Single-Molecule Imaging to Visualize Fusion Protein Condensates Assembly on DNA Curtains
Single-Molecule Imaging to Visualize Fusion Protein Condensates Assembly on DNA Curtains
成績單
To image the EWS-FLI1 condensation formation on DNA curtains, open the imaging software and find and mark the positions of the nine zig-zag patterns under bright-field. Then, turn on the flow at 0.2 milliliters per minute to stain the DNA with double-stranded DNA dye for 10 minutes.
Next, dilute the mCherry-EWS-FLI1 protein with the imaging buffer at a concentration of 100 nanomoles and 100 microliters. Then, load the protein sample through the valve with a 100-microliter glass syringe, and change the flow rate to 0.4 milliliters per minute.

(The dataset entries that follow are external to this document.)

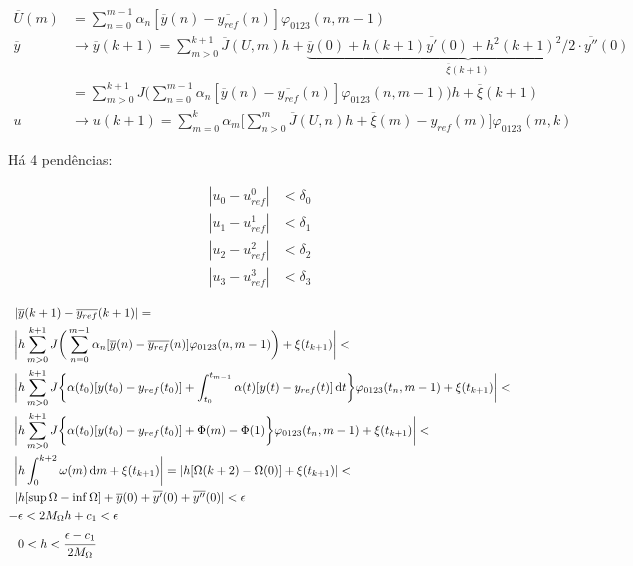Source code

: \documentclass[12pt]{article}
\begin{document}
\begin{align}
\overline{U}(m) &= \sum_{n = 0}^{m - 1} \alpha_n [\overline{y}(n) - \overline{y_{ref}}(n)] \varphi_{0123} (n, m-1) \\
\overline{y} &\to \overline{y}(k+ 1) = \sum_{m > 0}^{k+1} \overline{J}(U,m) h + \underbrace{\overline{y}(0) + h(k+1) \overline{y'}(0) + h^2(k+1)^2/2\cdot \overline{y''}(0)}_{\overline{\xi}(k+1)}  \\
&= \sum_{m > 0}^{k+1} J\bigg( \sum_{n = 0}^{m - 1} \alpha_n [\overline{y}(n) - \overline{y_{ref}}(n)] \varphi_{0123} (n, m-1) \bigg) h + \overline{\xi}(k+1) \\
u &\to u(k + 1) = \sum_{m = 0}^k \alpha_m \bigg[\sum_{n > 0}^m \overline{J}(U,n) h + \overline{\xi}(m) - y_{ref}(m)\bigg] \varphi_{0123} (m, k)
\end{align}

H\'a 4 pend\^encias:

\begin{align}
|u_0 - u_{ref}^0| &< \delta_0 \\
|u_1 - u_{ref}^1| &< \delta_1 \\
|u_2 - u_{ref}^2| &< \delta_2 \\
|u_3 - u_{ref}^3| &< \delta_3
\end{align}


\begin{align}
  |&\overline{y}(k+1) - \overline{y_{ref}}(k+1)| = \\
\bigg| &h \sum_{m > 0}^{k+1} J\bigg( \sum_{n = 0}^{m - 1} \alpha_n [\overline{y}(n) - \overline{y_{ref}}(n)] \varphi_{0123} (n, m-1) \bigg)  + \xi(t_{k+1})\bigg| < \\
\bigg| &h \sum_{m > 0}^{k+1} J \bigg\{ \alpha(t_0) [y(t_0) - y_{ref}(t_0)] + \int_{t_0}^{t_{m - 1}} \alpha(t) [y(t) - y_{ref}(t)]\,\mathrm{d}t \bigg\} \varphi_{0123} (t_n, m-1)  + \xi(t_{k+1}) \bigg| < \\
\bigg| &h \sum_{m > 0}^{k+1} J \bigg\{ \alpha(t_0) [y(t_0) - y_{ref}(t_0)] + \Phi(m) - \Phi(1) \bigg\} \varphi_{0123} (t_n, m-1)  + \xi(t_{k+1}) \bigg| < \\
\bigg| &h \int_{0}^{k+2} \omega(m)\,\mathrm{d}m + \xi(t_{k+1}) \bigg| = | h[\Omega(k+2) - \Omega(0)] + \xi(t_{k+1}) | < \\
| &h[\sup \Omega - \inf \Omega ] + \overline{y}(0) + \overline{y'}(0) +  \overline{y''}(0) | < \epsilon \\
- &\epsilon < 2 M_{\Omega} h + c_1 < \epsilon \\
&0 < h < \cfrac{\epsilon - c_1}{2 M_{\Omega}}
\end{align}
\end{document}
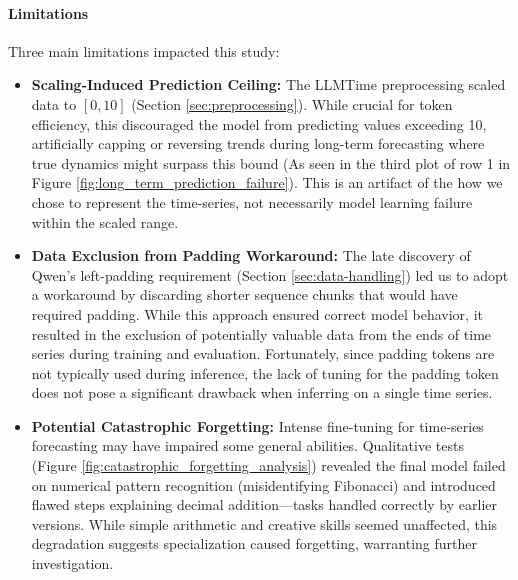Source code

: \documentclass{article}
\begin{document}
\paragraph{Limitations}
Three main limitations impacted this study:
\begin{itemize}
    \item \textbf{Scaling-Induced Prediction Ceiling:} The LLMTime preprocessing scaled data to $[0, 10]$ (Section \ref{sec:preprocessing}). While crucial for token efficiency, this discouraged the model from predicting values exceeding 10, artificially capping or reversing trends during long-term forecasting where true dynamics might surpass this bound (As seen in the third plot of row 1 in Figure \ref{fig:long_term_prediction_failure}). This is an artifact of the how we chose to represent the time-series, not necessarily model learning failure within the scaled range.
    \item \textbf{Data Exclusion from Padding Workaround:} The late discovery of Qwen's left-padding requirement (Section \ref{sec:data-handling}) led us to adopt a workaround by discarding shorter sequence chunks that would have required padding. While this approach ensured correct model behavior, it resulted in the exclusion of potentially valuable data from the ends of time series during training and evaluation. Fortunately, since padding tokens are not typically used during inference, the lack of tuning for the padding token does not pose a significant drawback when inferring on a single time series.
    \item \textbf{Potential Catastrophic Forgetting:} Intense fine-tuning for time-series forecasting may have impaired some general abilities. Qualitative tests (Figure \ref{fig:catastrophic_forgetting_analysis}) revealed the final model failed on numerical pattern recognition (misidentifying Fibonacci) and introduced flawed steps explaining decimal addition—tasks handled correctly by earlier versions. While simple arithmetic and creative skills seemed unaffected, this degradation suggests specialization caused forgetting, warranting further investigation.
\end{itemize}
\end{document}
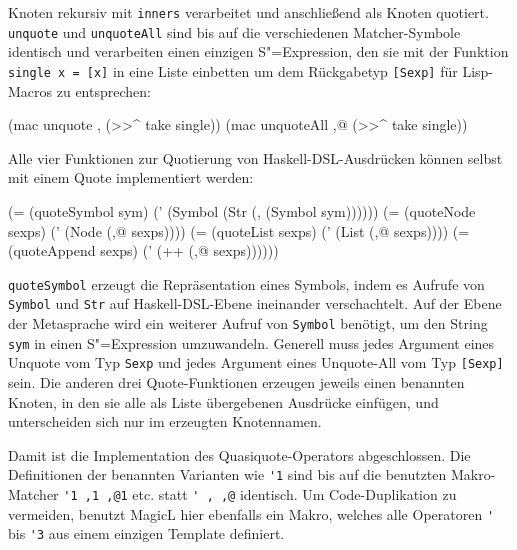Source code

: \documentclass[12pt, a4paper, bibgerm]{scrbook}
\newenvironment{DIFnomarkup}{}{}
\newcommand\icode[1]{\lstinline?#1?}
\newcommand{\sexp}{S"=Expression}
\begin{document}
Knoten rekursiv mit \icode{inners} verarbeitet und anschließend als
Knoten quotiert. \icode{unquote} und \icode{unquoteAll} sind bis auf die
verschiedenen Matcher-Symbole identisch und verarbeiten einen einzigen
\sexp{}, den sie mit der Funktion \icode{single x = [x]} in eine Liste
einbetten um dem Rückgabetyp \icode{[Sexp]} für Lisp-Macros zu
entsprechen:
\begin{DIFnomarkup}\begin{code}
    (mac unquote    ,  (>>^ take single))
    (mac unquoteAll ,@ (>>^ take single))
\end{code}\end{DIFnomarkup}
Alle vier Funktionen zur Quotierung von Haskell-DSL-Ausdrücken
können selbst mit einem Quote implementiert werden:
\begin{DIFnomarkup}\begin{code}
    (= (quoteSymbol sym)
       (' (Symbol (Str (, (Symbol sym))))))
    (= (quoteNode sexps)
       (' (Node (,@ sexps))))
    (= (quoteList sexps)
       (' (List (,@ sexps))))
    (= (quoteAppend sexps)
       (' (++ (,@ sexps))))))
\end{code}\end{DIFnomarkup}
\icode{quoteSymbol} erzeugt die Repräsentation eines Symbols, indem es
Aufrufe von \icode{Symbol} und \icode{Str} auf Haskell-DSL-Ebene
ineinander verschachtelt. Auf der Ebene der Metasprache wird ein
weiterer Aufruf von \icode{Symbol} benötigt, um den String \icode{sym}
in einen \sexp{} umzuwandeln. Generell muss jedes Argument eines Unquote
vom Typ \icode{Sexp} und jedes Argument eines Unquote-All vom Typ
\icode{[Sexp]} sein. Die anderen drei Quote-Funktionen erzeugen jeweils
einen benannten Knoten, in den sie alle als Liste übergebenen Ausdrücke
einfügen, und unterscheiden sich nur im erzeugten Knotennamen.

Damit ist die Implementation des Quasiquote-Operators abgeschlossen. Die
Definitionen der benannten Varianten wie \icode{'1} sind bis auf
die benutzten Makro-Matcher \icode{'1 ,1 ,@1} etc. statt \icode{' , ,@}
identisch. Um Code-Duplikation zu vermeiden, benutzt MagicL hier
ebenfalls ein Makro, welches alle Operatoren \icode{'}
bis \icode{'3} aus einem einzigen Template definiert.
\end{document}
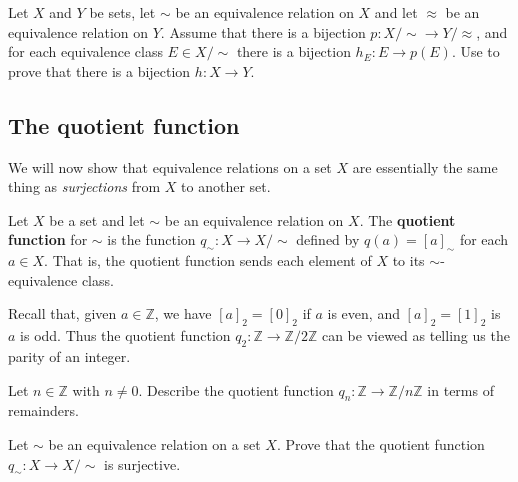 \begin{exercise}
\label{exBijectionOfQuotientsAndClassesInducesBijectionOfSets}
Let $X$ and $Y$ be sets, let $\sim$ be an equivalence relation on $X$ and let $\approx$ be an equivalence relation on $Y$. Assume that there is a bijection $p : X/{\sim} \to Y/{\approx}$, and for each equivalence class $E \in X/{\sim}$ there is a bijection $h_E : E \to p(E)$. Use  to prove that there is a bijection $h : X \to Y$.
\end{exercise}

\subsection*{The quotient function}

We will now show that equivalence relations on a set $X$ are essentially the same thing as \textit{surjections} from $X$ to another set.

\begin{definition}
\label{defQuotientFunction}
Let $X$ be a set and let $\sim$ be an equivalence relation on $X$. The \textbf{quotient function} for $\sim$ is the function $q_{\sim} : X \to X/{\sim}$ defined by $q(a) = [a]_{\sim}$ for each $a \in X$. That is, the quotient function sends each element of $X$ to its $\sim$-equivalence class.
\end{definition}

\begin{example}
Recall that, given $a \in \mathbb{Z}$, we have $[a]_2 = [0]_2$ if $a$ is even, and $[a]_2 = [1]_2$ is $a$ is odd. Thus the quotient function $q_2 : \mathbb{Z} \to \mathbb{Z}/2\mathbb{Z}$ can be viewed as telling us the parity of an integer.
\end{example}

\begin{exercise}
Let $n \in \mathbb{Z}$ with $n \ne 0$. Describe the quotient function $q_n : \mathbb{Z} \to \mathbb{Z}/n\mathbb{Z}$ in terms of remainders.
\end{exercise}

\begin{exercise}
\label{exQuotientFunctionIsSurjective}
Let $\sim$ be an equivalence relation on a set $X$. Prove that the quotient function $q_{\sim} : X \to X/{\sim}$ is surjective.
\end{exercise}

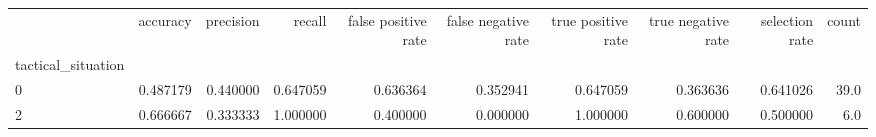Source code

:\begin{tabular}{lrrrrrrrrr}
\toprule
{} &  accuracy &  precision &    recall &  false positive rate &  false negative rate &  true positive rate &  true negative rate &  selection rate &  count \\
tactical\_situation &           &            &           &                      &                      &                     &                     &                 &        \\
\midrule
0                  &  0.487179 &   0.440000 &  0.647059 &             0.636364 &             0.352941 &            0.647059 &            0.363636 &        0.641026 &   39.0 \\
2                  &  0.666667 &   0.333333 &  1.000000 &             0.400000 &             0.000000 &            1.000000 &            0.600000 &        0.500000 &    6.0 \\
\bottomrule
\end{tabular}
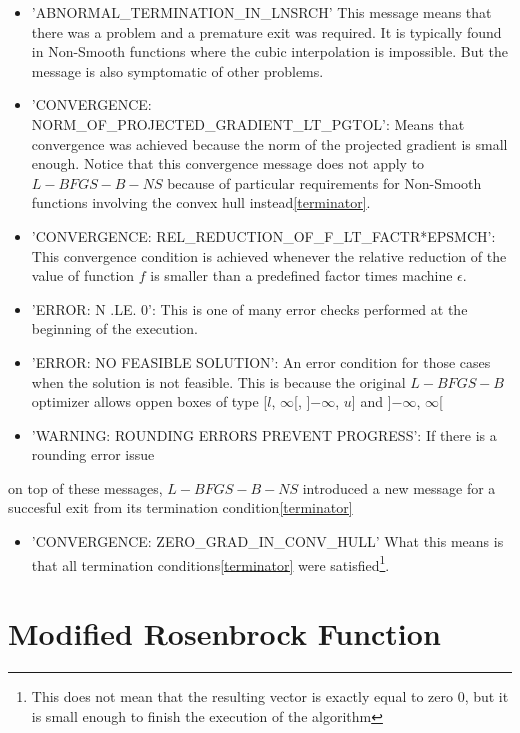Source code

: \begin{itemize}

\item 'ABNORMAL\_TERMINATION\_IN\_LNSRCH' This message means that there was a problem and a premature exit was required. It is typically found in Non-Smooth functions where the cubic interpolation is impossible. But the message is also symptomatic of other problems.

\item 'CONVERGENCE: NORM\_OF\_PROJECTED\_GRADIENT\_LT\_PGTOL': Means that convergence was achieved because the norm of the projected gradient is small enough. Notice that this convergence message does not apply to $L-BFGS-B-NS$ because of particular requirements for Non-Smooth functions involving the convex hull instead\ref{terminator}.
\item 'CONVERGENCE: REL\_REDUCTION\_OF\_F\_LT\_FACTR*EPSMCH': This convergence condition is achieved whenever the relative reduction of the value of function $f$ is smaller than a predefined factor times machine $\epsilon$.

\item 'ERROR: N .LE. 0': This is one of many error checks performed at the beginning of the execution.

\item 'ERROR: NO FEASIBLE SOLUTION': An error condition for those cases when the solution is not feasible. This is because the original $L-BFGS-B$ optimizer allows oppen boxes of type [$l$, $\infty$[, ]$-\infty$, $u$] and ]$-\infty$, $\infty$[

\item 'WARNING: ROUNDING ERRORS PREVENT PROGRESS': If there is a rounding error issue

\end{itemize}

on top of these messages, $L-BFGS-B-NS$ introduced a new message for a succesful exit from its termination condition\ref{terminator}

\begin{itemize}
\item 'CONVERGENCE: ZERO\_GRAD\_IN\_CONV\_HULL' What this means is that all termination conditions\ref{terminator} were satisfied\footnote{This does not mean that the resulting vector is exactly equal to zero $0$, but it is small enough to finish the execution of the algorithm}.
\end{itemize}

\section{Modified Rosenbrock Function} \label{ros}

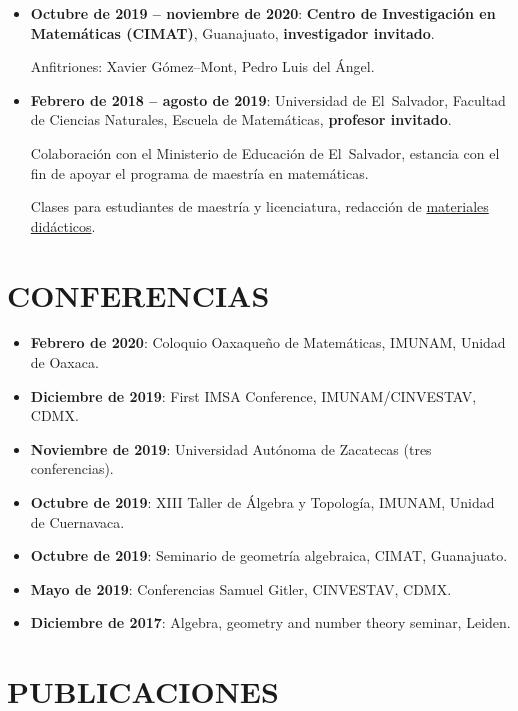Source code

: \documentclass{article}
\begin{document}
\begin{itemize}
\item \textbf{Octubre de 2019 -- noviembre de 2020}:
  \textbf{Centro de Investigación en Matemáticas (CIMAT)},
  Guanajuato, \textbf{investigador invitado}.

  Anfitriones: Xavier Gómez--Mont, Pedro Luis del Ángel.

\item \textbf{Febrero de 2018 -- agosto de 2019}:
  Universidad de El~Salvador,
  Facultad de Ciencias Naturales, Escuela de Matemáticas,
  \textbf{profesor invitado}.

  Colaboración con el Ministerio de Educación de El~Salvador,
  estancia con el fin de apoyar el programa de maestría en matemáticas.

  Clases para estudiantes de maestría y licenciatura, redacción de
  \href{https://cadadr.org/san-salvador/}{materiales didácticos}.
\end{itemize}

{\color{RoyalBlue}\section*{CONFERENCIAS}}

\begin{itemize}
\item \textbf{Febrero de 2020}: Coloquio Oaxaqueño de Matemáticas,
  IMUNAM, Unidad de Oaxaca.

\item \textbf{Diciembre de 2019}: First IMSA Conference,
  IMUNAM/CINVESTAV, CDMX.

\item \textbf{Noviembre de 2019}: Universidad Autónoma de Zacatecas
  (tres conferencias).

\item \textbf{Octubre de 2019}: XIII Taller de Álgebra y Topología,
  IMUNAM, Unidad de Cuernavaca.

\item \textbf{Octubre de 2019}: Seminario de geometría algebraica,
  CIMAT, Guanajuato.

\item \textbf{Mayo de 2019}: Conferencias Samuel Gitler,
  CINVESTAV, CDMX.

\item \textbf{Diciembre de 2017}:
  Algebra, geometry and number theory seminar, Leiden.
\end{itemize}

{\color{RoyalBlue}\section*{PUBLICACIONES}}
\end{document}
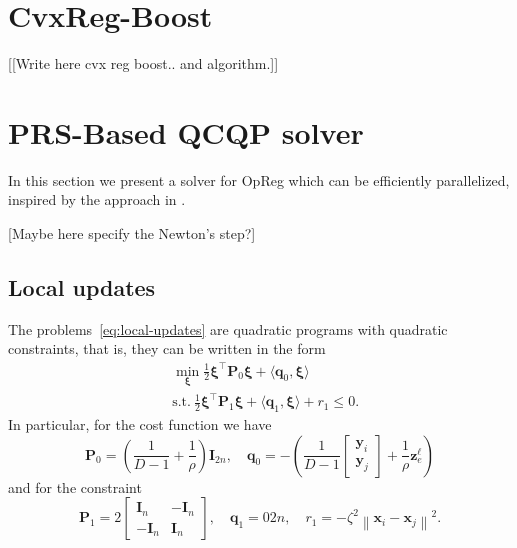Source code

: \documentclass{article}
\newcommand{\norm}[1]{\left\lVert#1\right\rVert}
\newcommand{\q}{\mathbold{q}}
\newcommand{\x}{\mathbold{x}}
\newcommand{\y}{\mathbold{y}}
\newcommand{\z}{\mathbold{z}}
\newcommand{\xx}{\pmb{\xi}}
\renewcommand{\Im}{\mathbold{I}}
\newcommand{\Pm}{\mathbold{P}}
\newcommand{\andrea}[1]{{\color{red}[#1]}}
\begin{document}
\newpage 





\newpage
\appendix

\section{CvxReg-Boost}

\andrea{[Write here cvx reg boost.. and algorithm.]}



\section{PRS-Based QCQP solver}
In this section we present a solver for OpReg which can be efficiently parallelized, inspired by the approach in \cite{simonetto_smooth_2021}.

[Maybe here specify the Newton's step?]

\subsection{Local updates}
The problems~\eqref{eq:local-updates} are quadratic programs with quadratic constraints, that is, they can be written in the form
\begin{subequations}
\begin{align}
	&\min_{\xx} \frac{1}{2} \xx^\top \Pm_0 \xx + \langle \q_0, \xx \rangle \\
	&\text{s.t.} \ \frac{1}{2} \xx^\top \Pm_1 \xx + \langle \q_1, \xx \rangle + r_1 \leq 0.
\end{align}
\end{subequations}
In particular, for the cost function we have
$$
	\Pm_0 = \left( \frac{1}{D-1} + \frac{1}{\rho} \right) \Im_{2n}, \quad \q_0 = - \left( \frac{1}{D-1} \begin{bmatrix} \y_i \\ \y_j \end{bmatrix} + \frac{1}{\rho} \z_e^\ell \right)
$$
and for the constraint
$$
	\Pm_1 = 2 \begin{bmatrix} \Im_n & - \Im_n \\ - \Im_n & \Im_n \end{bmatrix}, \quad \q_1 = 0{2n}, \quad r_1 = - \zeta^2 \norm{\x_i - \x_j}^2.
$$
\end{document}
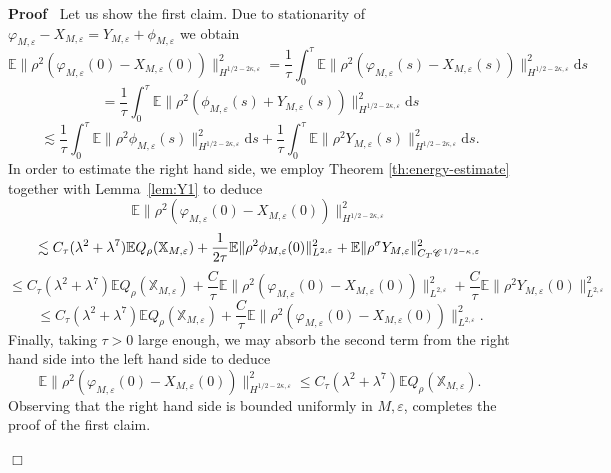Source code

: \documentclass[a4paper,11pt]{article}
\newcommand{\mathd}{\mathrm{d}}
\newenvironment{proof}{\noindent\textbf{Proof\ }}{\hspace*{\fill}$\Box$\medskip}
\numberwithin{equation}{section}
\newcommand{\CC}{\mathscr{C} \hspace{.1em}}
\begin{document}
\begin{proof}
  Let us  show the first claim. Due to stationarity of $\varphi_{M,
  \varepsilon} - X_{M, \varepsilon} = Y_{M, \varepsilon} + \phi_{M,
  \varepsilon}$ we obtain
  \[ \mathbb{E} \| \rho^2 (\varphi_{M, \varepsilon} (0) - X_{M, \varepsilon}
     (0)) \|_{H^{1 / 2 - 2 \kappa, \varepsilon}}^2 = \frac{1}{\tau}
     \int_0^{\tau} \mathbb{E} \| \rho^2 (\varphi_{M, \varepsilon} (s) - X_{M,
     \varepsilon} (s)) \|_{H^{1 / 2 - 2 \kappa, \varepsilon}}^2 \mathd s \]
  \[ = \frac{1}{\tau} \int_0^{\tau} \mathbb{E} \| \rho^2 (\phi_{M,
     \varepsilon} (s) + Y_{M, \varepsilon} (s)) \|_{H^{1 / 2 - 2 \kappa,
     \varepsilon}}^2 \mathd s \]
  \[ \lesssim \frac{1}{\tau} \int_0^{\tau} \mathbb{E} \| \rho^2 \phi_{M,
     \varepsilon} (s) \|_{H^{1 / 2 - 2 \kappa, \varepsilon}}^2 \mathd s +
     \frac{1}{\tau} \int_0^{\tau} \mathbb{E} \| \rho^2 Y_{M, \varepsilon} (s)
     \|_{H^{1 / 2 - 2 \kappa, \varepsilon}}^2 \mathd s. \]
  In order to estimate the  right hand side, we employ Theorem \ref{th:energy-estimate} together with Lemma~\ref{lem:Y1} to deduce
  \[ \mathbb{E} \| \rho^2 (\varphi_{M, \varepsilon} (0) - X_{M, \varepsilon}
     (0)) \|_{H^{1 / 2 - 2 \kappa, \varepsilon}}^2 \]
  \[ \lesssim C_{\tau}(\lambda^2 +  \lambda^{7})\mathbb{E}Q_{\rho}
     (\mathbb{X}_{M, \varepsilon}) + \frac{1}{2\tau} \mathbb{E} \| \rho^2 \phi_{M,
     \varepsilon} (0) \|_{L^{2, \varepsilon}}^2 +\mathbb{E}\|\rho^{\sigma}Y_{M,\varepsilon}\|_{C_{T}\CC^{1/2-\kappa,\varepsilon}}^{2}\]
  \[ \leqslant C_{\tau} (\lambda^2 +  \lambda^{7})\mathbb{E}Q_{\rho} (\mathbb{X}_{M, \varepsilon}) +\frac{C}{\tau}
     \mathbb{E} \| \rho^2 (\varphi_{M, \varepsilon} (0) - X_{M, \varepsilon}
     (0)) \|_{L^{2, \varepsilon}}^2 + \frac{C}{\tau}\mathbb{E} \| \rho^2 Y_{M,\varepsilon}
     (0) \|_{L^{2, \varepsilon}}^2 \]
  \[ \leqslant C_{\tau}(\lambda^2 +  \lambda^{7}) \mathbb{E}Q_{\rho} (\mathbb{X}_{M, \varepsilon}) +
     \frac{C}{\tau}\mathbb{E} \| \rho^2 (\varphi_{M, \varepsilon} (0) - X_{M, \varepsilon}
     (0)) \|_{L^{2, \varepsilon}}^2 .\]
  Finally, taking $\tau > 0$ large enough, we may absorb the second term from
  the right hand side into the left hand side to deduce
  \[ \mathbb{E} \| \rho^2 (\varphi_{M, \varepsilon} (0) - X_{M, \varepsilon}
     (0)) \|_{H^{1 / 2 - 2 \kappa, \varepsilon}}^2 \leqslant C_{\tau} ({\lambda^2} +  \lambda^{7})
     \mathbb{E}Q_{\rho} (\mathbb{X}_{M, \varepsilon}) . \]
  Observing that the right hand side is bounded uniformly in $M,\varepsilon$, completes the proof of the first claim.
  

\end{proof}
\end{document}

After turning on the 488-nanometer laser, pre-scan each region to check the DNA distribution state, and select the region in which the DNA molecules distribute evenly. Then, set the laser power to 10% for the 488-nanometer laser and 20% for the 561-nanometer laser, and using the power meter, measure the real laser power near the prism.
Start acquiring images at two-second intervals with both 488 and 561-nanometer lasers simultaneously. Then, change the valve from the manual mode to injection mode to let the imaging buffer flush the protein sample into the flow cell after 60 seconds.
To remove the free EWS-FLI1, keep washing the flow cell with the imaging buffer for five minutes with only the 561-nanometer laser switched on. Then, stop the flow and incubate at 37 degrees Celsius for 10 minutes.
After 10 minutes, turn on the flow at 0.4 milliliters per minute to let the DNA extend, and acquire images at two-second intervals between different frames to obtain high-throughput data of EWS-FLI1 condensate formation.